In the past few decades, organisations have increasingly relied on teams to structure their work. The main reason for increased reliance on teams is a large body of evidence that working together can deliver better outcomes compared to those of individual members, including more creative solutions, more innovative ideas, and more efficient task execution.

The main characteristics of teams are that they consist of two or more members who have a common goal, have a certain level of interdependence to reach that goal, and there is a degree of social interaction required to reach their common goal. It is therefore critical to understand how team members coordinate, communicate, and share knowledge to reach their common goal.

To gain an in-depth understanding of these team processes, researchers often study the social network of the team. A social network within a team is a set of team members that are connected by a set of relationships or ties. By asking each individual team member about the relationship they have with all other individual members of their team, researchers can get an insight into the structure of ties within the team.

These ties can be dichotomous (for example if the tie between two team members is present or not) and valued (for example, frequency of communication between team members), creating a network of ties between team members that characterise not only what kind of relationship two team members have, but also what kind of network the team has as a whole.

Using networks to predict the impact of ‘bad apples’ on team performance

For example, Team A has one or two central members (members 3 and 4) who have ties to all other members, but these other members are not interconnected.

Using networks to predict the impact of ‘bad apples’ on team performance 2

Team B, on the other hand, has a social network characterised by frequent communication between all members of the team.

Research has consistently shown that teams with more 'dense' social networks (in this case, Team B), that is, those with a high level of interconnectedness between members, are more effective compared to teams with lower density.

A high level of interconnectedness between members allows for better task coordination, knowledge sharing, and responsiveness to external events. Because team members are interconnected, Team B can quickly communicate about their task and possible actions required to cope with unexpected events.

Members 1, 2, 5, and 6 of Team A have to go through the two central team members to coordinate their work with the other team members, which is much less efficient.

Moreover, knowledge and influence are highly centralised in Team A, as the two central members can control what, and when, they communicate to their fellow team members.

Social networks can also be characterised by the type of tie between team members. For example, one member can be considered a source of advice for another member (advice tie), as a source of support (friendship tie), or as a tie that thwarts task behaviours among team members (negative tie).

Teams with dense advice and friendship networks are more effective

Again, research shows that teams with dense advice and friendship networks are more effective, as in these teams advice and support are available to all members, creating a cohesive and safe environment to express ideas and concerns. In contrast, teams with negative ties are less effective compared to teams without negative ties.

When two team members dislike each other and engage in counterproductive work behaviour towards each other (e.g. they withhold information or even sabotage the work of the other team member) this disrupts the flow of communication and knowledge within the team.

Moreover, the negative attitude of the negative tie can spill over to the rest of the team, decreasing cohesion and safety in the team. Research suggests, however, that strong ties between the other team members can help to bypass the negative tie and mitigate the negative effects on team effectiveness.

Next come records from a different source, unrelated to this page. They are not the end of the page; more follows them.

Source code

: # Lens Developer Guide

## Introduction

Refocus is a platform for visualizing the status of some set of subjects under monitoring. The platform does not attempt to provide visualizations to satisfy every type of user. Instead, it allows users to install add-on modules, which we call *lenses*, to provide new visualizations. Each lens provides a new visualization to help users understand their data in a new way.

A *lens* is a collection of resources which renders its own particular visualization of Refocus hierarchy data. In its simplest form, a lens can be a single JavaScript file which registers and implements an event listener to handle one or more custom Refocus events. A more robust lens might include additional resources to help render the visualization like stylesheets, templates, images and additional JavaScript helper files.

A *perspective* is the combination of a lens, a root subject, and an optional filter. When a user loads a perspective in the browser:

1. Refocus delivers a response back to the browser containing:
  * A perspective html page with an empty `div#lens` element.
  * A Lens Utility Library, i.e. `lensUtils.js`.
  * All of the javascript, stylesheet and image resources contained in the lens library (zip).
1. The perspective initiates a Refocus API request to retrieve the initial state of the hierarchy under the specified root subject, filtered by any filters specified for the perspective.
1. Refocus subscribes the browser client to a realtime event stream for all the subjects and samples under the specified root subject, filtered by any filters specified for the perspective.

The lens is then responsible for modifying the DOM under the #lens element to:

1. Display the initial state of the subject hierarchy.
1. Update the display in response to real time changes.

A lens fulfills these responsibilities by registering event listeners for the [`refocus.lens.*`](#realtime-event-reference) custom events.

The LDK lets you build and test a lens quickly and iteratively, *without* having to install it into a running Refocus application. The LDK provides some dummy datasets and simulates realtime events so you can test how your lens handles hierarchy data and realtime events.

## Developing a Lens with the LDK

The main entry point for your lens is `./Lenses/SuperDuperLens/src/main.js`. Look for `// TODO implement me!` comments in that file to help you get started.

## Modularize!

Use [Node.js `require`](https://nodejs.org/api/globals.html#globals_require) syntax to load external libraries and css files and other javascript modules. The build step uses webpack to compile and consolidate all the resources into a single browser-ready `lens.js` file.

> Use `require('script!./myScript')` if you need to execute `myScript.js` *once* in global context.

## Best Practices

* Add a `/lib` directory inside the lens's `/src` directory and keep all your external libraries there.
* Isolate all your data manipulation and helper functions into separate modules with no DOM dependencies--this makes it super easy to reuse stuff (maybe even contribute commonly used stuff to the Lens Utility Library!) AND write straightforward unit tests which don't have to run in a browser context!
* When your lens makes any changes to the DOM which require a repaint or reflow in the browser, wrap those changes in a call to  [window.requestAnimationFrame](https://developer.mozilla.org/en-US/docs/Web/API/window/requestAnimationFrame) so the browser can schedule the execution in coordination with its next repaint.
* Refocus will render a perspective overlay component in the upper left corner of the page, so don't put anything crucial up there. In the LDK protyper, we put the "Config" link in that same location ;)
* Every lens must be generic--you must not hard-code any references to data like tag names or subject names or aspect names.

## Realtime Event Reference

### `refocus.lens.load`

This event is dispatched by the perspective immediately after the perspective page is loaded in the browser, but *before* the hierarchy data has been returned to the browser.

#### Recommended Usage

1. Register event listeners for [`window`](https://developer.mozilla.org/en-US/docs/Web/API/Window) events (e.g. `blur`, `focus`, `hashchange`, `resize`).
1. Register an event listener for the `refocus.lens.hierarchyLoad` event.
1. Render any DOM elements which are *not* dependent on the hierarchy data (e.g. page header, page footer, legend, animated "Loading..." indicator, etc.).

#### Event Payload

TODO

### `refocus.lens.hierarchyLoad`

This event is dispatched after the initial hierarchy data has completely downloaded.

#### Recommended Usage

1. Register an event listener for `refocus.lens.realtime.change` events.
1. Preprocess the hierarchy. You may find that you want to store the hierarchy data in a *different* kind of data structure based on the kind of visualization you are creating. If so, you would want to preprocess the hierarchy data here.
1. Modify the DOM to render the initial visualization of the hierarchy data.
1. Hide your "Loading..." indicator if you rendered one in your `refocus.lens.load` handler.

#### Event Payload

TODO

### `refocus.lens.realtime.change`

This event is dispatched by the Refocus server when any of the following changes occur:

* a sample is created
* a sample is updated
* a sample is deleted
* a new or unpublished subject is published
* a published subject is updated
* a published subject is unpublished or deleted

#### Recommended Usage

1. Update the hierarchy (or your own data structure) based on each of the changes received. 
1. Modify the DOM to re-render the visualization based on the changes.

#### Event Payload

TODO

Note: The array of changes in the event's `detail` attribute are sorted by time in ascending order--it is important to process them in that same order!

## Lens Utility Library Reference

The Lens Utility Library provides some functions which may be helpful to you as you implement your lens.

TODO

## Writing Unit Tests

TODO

Mapping the social network structure of the team can provide valuable information about team processes and effectiveness. Teams with dense social networks are able to coordinate the work and share knowledge effectively but are also able to cope with possible negative relationships in the team.

Therefore, stimulating communication among all team members and allowing advice and friendship networks to develop are key conditions for effective teamwork, and even allow teams to work around the negative impact of a ‘bad apple’.